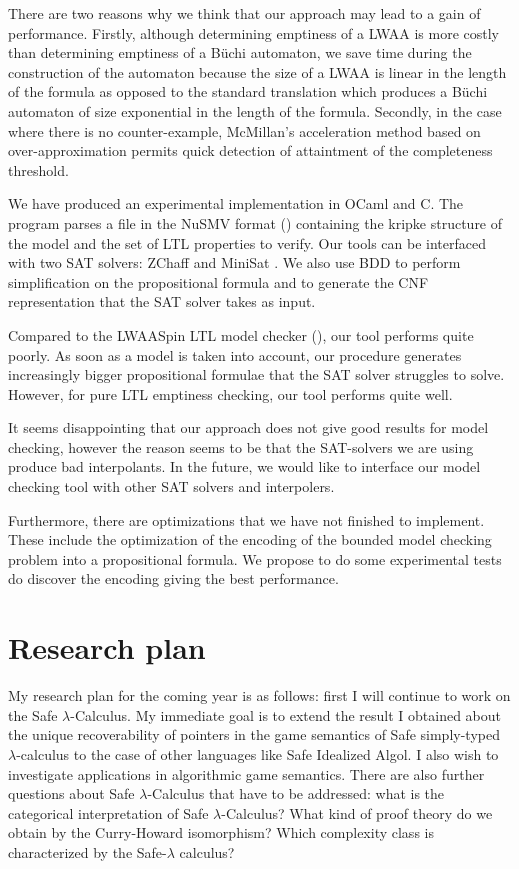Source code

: There are two reasons why we think that our approach may lead to a
gain of performance. Firstly, although determining emptiness of a
LWAA is more costly than determining emptiness of a B\"uchi
automaton, we save time during the construction of the automaton
because the size of a LWAA is linear in the length of the formula as
opposed to the standard translation which produces a B\"uchi
automaton of size exponential in the length of the formula.
Secondly, in the case where there is no counter-example, McMillan's
acceleration method based on over-approximation permits quick
detection of attaintment of the completeness threshold.


We have produced an experimental implementation in OCaml and C. The
program parses a file in the NuSMV format (\cite{CAV02:nusmv})
containing the kripke structure of the model and the set of LTL
properties to verify. Our tools can be interfaced with two SAT
solvers: ZChaff \citep{zChaff} and MiniSat \citep{ES03}. We also use
BDD to perform simplification on the propositional formula and to
generate the CNF representation that the SAT solver takes as input.

Compared to the LWAASpin LTL model checker (\cite{hammer:truly}),
our tool performs quite poorly. As soon as a model is taken into
account, our procedure generates increasingly bigger propositional
formulae that the SAT solver struggles to solve. However, for pure
LTL emptiness checking, our tool performs quite well.

It seems disappointing that our approach does not give good results
for model checking, however the reason seems to be that the
SAT-solvers we are using produce bad interpolants. In the future, we
would like to interface our model checking tool with other SAT
solvers and interpolers.

Furthermore, there are optimizations that we have not finished to
implement. These include the optimization of the encoding of the
bounded model checking problem into a propositional formula. We
propose to do some experimental tests do discover the encoding
giving the best performance.

\chapter{Research plan}

My research plan for the coming year is as follows: first I will
continue to work on the Safe $\lambda$-Calculus. My immediate goal
is to extend the result I obtained about the unique recoverability
of pointers in the game semantics of Safe simply-typed
$\lambda$-calculus to the case of other languages like Safe
Idealized Algol. I also wish to investigate applications in
algorithmic game semantics. There are also further questions about
Safe $\lambda$-Calculus that have to be addressed: what is the
categorical interpretation of Safe $\lambda$-Calculus? What kind of
proof theory do we obtain by the Curry-Howard isomorphism? Which
complexity class is characterized by the Safe-$\lambda$ calculus?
****************
WHAT IS EXPECTED » In your copy of the records above, include no pictures and match every line exactly.

SOLUTION FOR THIS TASK »
Source code

: There are two reasons why we think that our approach may lead to a
gain of performance. Firstly, although determining emptiness of a
LWAA is more costly than determining emptiness of a B\"uchi
automaton, we save time during the construction of the automaton
because the size of a LWAA is linear in the length of the formula as
opposed to the standard translation which produces a B\"uchi
automaton of size exponential in the length of the formula.
Secondly, in the case where there is no counter-example, McMillan's
acceleration method based on over-approximation permits quick
detection of attaintment of the completeness threshold.


We have produced an experimental implementation in OCaml and C. The
program parses a file in the NuSMV format (\cite{CAV02:nusmv})
containing the kripke structure of the model and the set of LTL
properties to verify. Our tools can be interfaced with two SAT
solvers: ZChaff \citep{zChaff} and MiniSat \citep{ES03}. We also use
BDD to perform simplification on the propositional formula and to
generate the CNF representation that the SAT solver takes as input.

Compared to the LWAASpin LTL model checker (\cite{hammer:truly}),
our tool performs quite poorly. As soon as a model is taken into
account, our procedure generates increasingly bigger propositional
formulae that the SAT solver struggles to solve. However, for pure
LTL emptiness checking, our tool performs quite well.

It seems disappointing that our approach does not give good results
for model checking, however the reason seems to be that the
SAT-solvers we are using produce bad interpolants. In the future, we
would like to interface our model checking tool with other SAT
solvers and interpolers.

Furthermore, there are optimizations that we have not finished to
implement. These include the optimization of the encoding of the
bounded model checking problem into a propositional formula. We
propose to do some experimental tests do discover the encoding
giving the best performance.

\chapter{Research plan}

My research plan for the coming year is as follows: first I will
continue to work on the Safe $\lambda$-Calculus. My immediate goal
is to extend the result I obtained about the unique recoverability
of pointers in the game semantics of Safe simply-typed
$\lambda$-calculus to the case of other languages like Safe
Idealized Algol. I also wish to investigate applications in
algorithmic game semantics. There are also further questions about
Safe $\lambda$-Calculus that have to be addressed: what is the
categorical interpretation of Safe $\lambda$-Calculus? What kind of
proof theory do we obtain by the Curry-Howard isomorphism? Which
complexity class is characterized by the Safe-$\lambda$ calculus?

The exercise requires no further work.